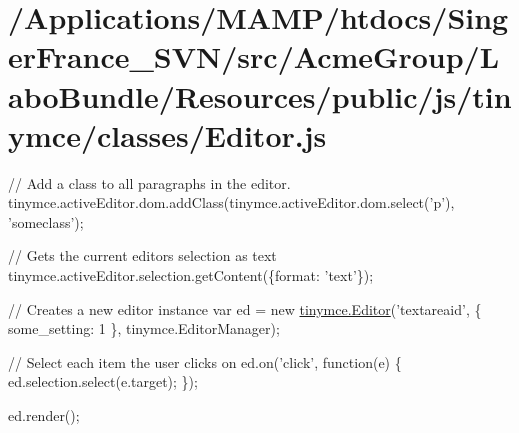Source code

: \hypertarget{_2_applications_2_m_a_m_p_2htdocs_2_singer_france__s_v_n_2src_2_acme_group_2_labo_bundle_2_resouc5919ede8ac299d1863e2c58df5c885c}{\section{/\+Applications/\+M\+A\+M\+P/htdocs/\+Singer\+France\+\_\+\+S\+V\+N/src/\+Acme\+Group/\+Labo\+Bundle/\+Resources/public/js/tinymce/classes/\+Editor.\+js}
}
// Add a class to all paragraphs in the editor. tinymce.\+active\+Editor.\+dom.\+add\+Class(tinymce.\+active\+Editor.\+dom.\+select('p'), 'someclass');

// Gets the current editors selection as text tinymce.\+active\+Editor.\+selection.\+get\+Content(\{format\+: 'text'\});

// Creates a new editor instance var ed = new \hyperlink{classtinymce_1_1_editor}{tinymce.\+Editor}('textareaid', \{ some\+\_\+setting\+: 1 \}, tinymce.\+Editor\+Manager);

// Select each item the user clicks on ed.\+on('click', function(e) \{ ed.\+selection.\+select(e.\+target); \});

ed.\+render();


\begin{DoxyCodeInclude}
\end{DoxyCodeInclude}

* [What needs to be done]: Scan the listing above. Gather each line that contains the word "DoxyCodeInclude".

* [Written solution]:
\begin{DoxyCodeInclude}
\end{DoxyCodeInclude}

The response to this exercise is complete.